Model Capability Detection

Not all models support tool calling. The provider layer handles this:

interface ModelCapabilities {
  supportsToolCalling: boolean;
  supportsStreaming: boolean;
  contextWindow: number;
  maxOutputTokens: number;
}

// Known model capabilities
const MODEL_CAPS: Record<string, Partial<ModelCapabilities>> = {
  "qwen2.5-coder": {
    supportsToolCalling: true,
    contextWindow: 32768,
  },
  "llama3.1": {
    supportsToolCalling: true,
    contextWindow: 128000,
  },
  "codellama": {
    supportsToolCalling: false,
    contextWindow: 16384,
  },
};

// Fallback for models without tool calling:
// Convert tools to system prompt instructions
function toolsToPromptFallback(
  tools: ToolDefinition[]
): string {
  let prompt = "You have access to these tools. ";
  prompt +=
    "To use a tool, respond with a JSON block:\n\n";
  prompt += '```json\n{"tool": "name", "args": {...}}\n```\n\n';

  for (const tool of tools) {
    prompt += `### ${tool.function.name}\n`;
    prompt += `${tool.function.description}\n`;
    prompt += `Parameters: ${JSON.stringify(tool.function.parameters, null, 2)}\n\n`;
  }

  return prompt;
}

Environment Variable Interpolation

Configuration supports environment variable references for secure credential management:

function interpolateEnvVars(value: string): string {
  return value.replace(
    /\$\{(\w+)\}/g,
    (match, varName) => {
      const envValue = process.env[varName];
      if (!envValue) {
        throw new Error(
          `Environment variable ${varName} is not set`
        );
      }
      return envValue;
    }
  );
}

// Usage in config loading
function loadProviderConfig(
  raw: RawProviderConfig
): ProviderConfig {
  return {
    name: raw.name,
    apiBase: raw.apiBase,
    apiKey: interpolateEnvVars(raw.apiKey), // "${OPENROUTER_API_KEY}" → actual key
    model: raw.model,
  };
}

Cost Tracking

Cloud providers charge per token.

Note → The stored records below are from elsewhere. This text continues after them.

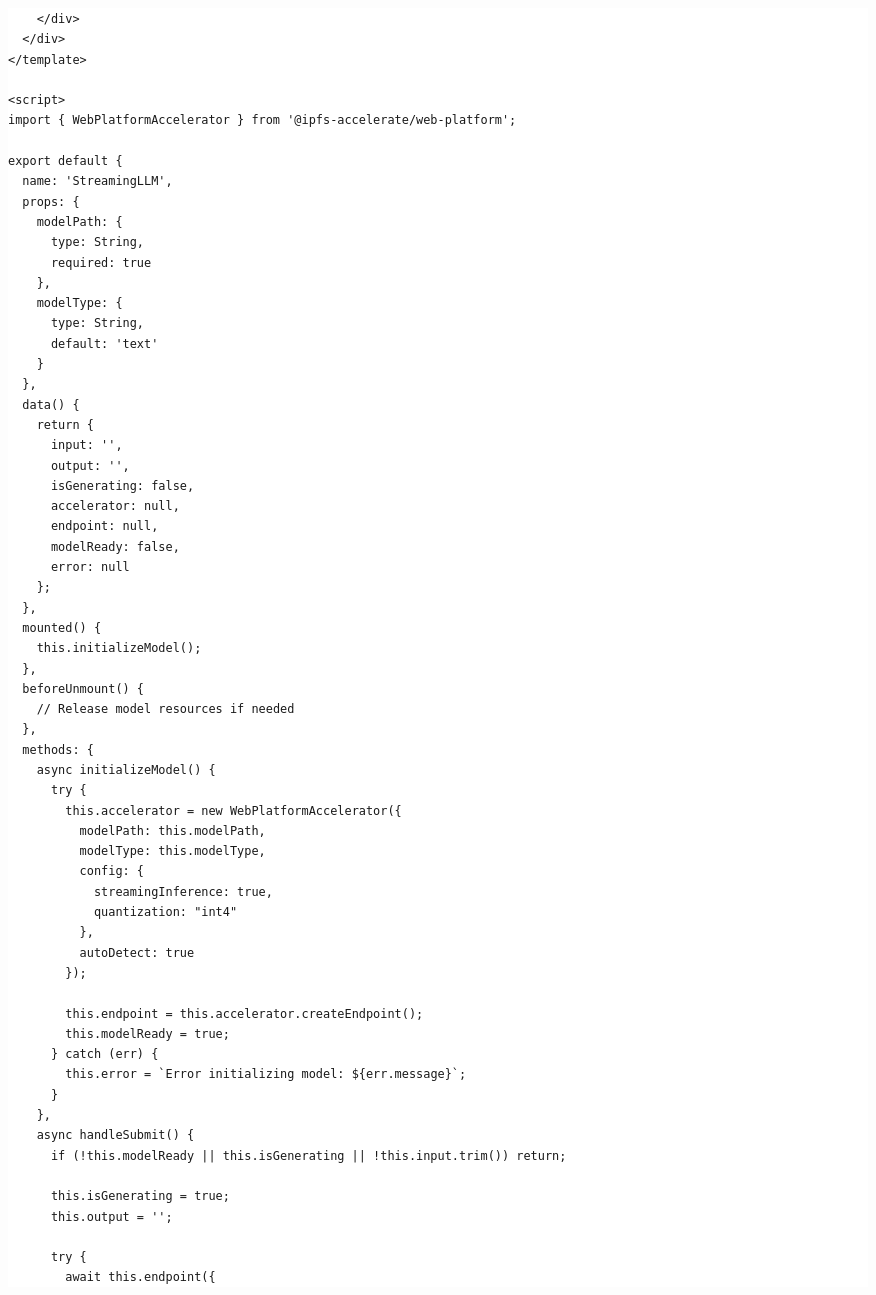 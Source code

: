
 ```vue
    </div>
  </div>
</template>

<script>
import { WebPlatformAccelerator } from '@ipfs-accelerate/web-platform';

export default {
  name: 'StreamingLLM',
  props: {
    modelPath: {
      type: String,
      required: true
    },
    modelType: {
      type: String,
      default: 'text'
    }
  },
  data() {
    return {
      input: '',
      output: '',
      isGenerating: false,
      accelerator: null,
      endpoint: null,
      modelReady: false,
      error: null
    };
  },
  mounted() {
    this.initializeModel();
  },
  beforeUnmount() {
    // Release model resources if needed
  },
  methods: {
    async initializeModel() {
      try {
        this.accelerator = new WebPlatformAccelerator({
          modelPath: this.modelPath,
          modelType: this.modelType,
          config: {
            streamingInference: true,
            quantization: "int4"
          },
          autoDetect: true
        });
        
        this.endpoint = this.accelerator.createEndpoint();
        this.modelReady = true;
      } catch (err) {
        this.error = `Error initializing model: ${err.message}`;
      }
    },
    async handleSubmit() {
      if (!this.modelReady || this.isGenerating || !this.input.trim()) return;
      
      this.isGenerating = true;
      this.output = '';
      
      try {
        await this.endpoint({
```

Tracking costs helps users manage spend:

class CostTracker {
  private sessions: SessionCost[] = [];

  recordUsage(
    provider: string,
    model: string,
    usage: TokenUsage
  ): void {
    const pricing = this.getPricing(model);
    const cost =
      (usage.promptTokens * pricing.inputPerMillion) /
        1_000_000 +
      (usage.completionTokens * pricing.outputPerMillion) /
        1_000_000;

    this.sessions.push({
      timestamp: Date.now(),
      provider,
      model,
      tokens: usage,
      cost,
    });
  }

  getSessionTotal(): number {
    return this.sessions.reduce((sum, s) => sum + s.cost, 0);
  }

  private getPricing(model: string): ModelPricing {
    // Pricing per million tokens (approximate)
    const pricing: Record<string, ModelPricing> = {
      "claude-sonnet-4-20250514": {
        inputPerMillion: 3.0,
        outputPerMillion: 15.0,
      },
      "gpt-4o": {
        inputPerMillion: 2.5,
        outputPerMillion: 10.0,
      },
      "llama3.1:70b": {
        inputPerMillion: 0,
        outputPerMillion: 0,
      }, // Local
    };
    return (
      pricing[model] ?? {
        inputPerMillion: 0,
        outputPerMillion: 0,
      }
    );
  }
}

Summary

Provider abstraction is what makes an AI coding agent truly flexible. By standardizing on the OpenAI chat completions format, nanocoder can work with any LLM backend—from a free local model on Ollama to a frontier model through a cloud API. The key patterns are the provider interface, automatic detection of local servers, and graceful fallbacks for models that lack tool calling support.

Key Takeaways

The provider interface (chat, chatStream, listModels) abstracts all LLM differences
OpenAI's chat completions format has become the de facto standard for LLM APIs
Ollama provides local inference with OpenAI-compatible endpoints out of the box
Environment variable interpolation keeps credentials out of config files
Models without native tool calling can use a prompt-based fallback
Cost tracking is essential for cloud provider usage management

Next Steps

In Chapter 5: Context Management, we'll explore how AI coding agents manage the limited context window—fitting the right code into the right number of tokens.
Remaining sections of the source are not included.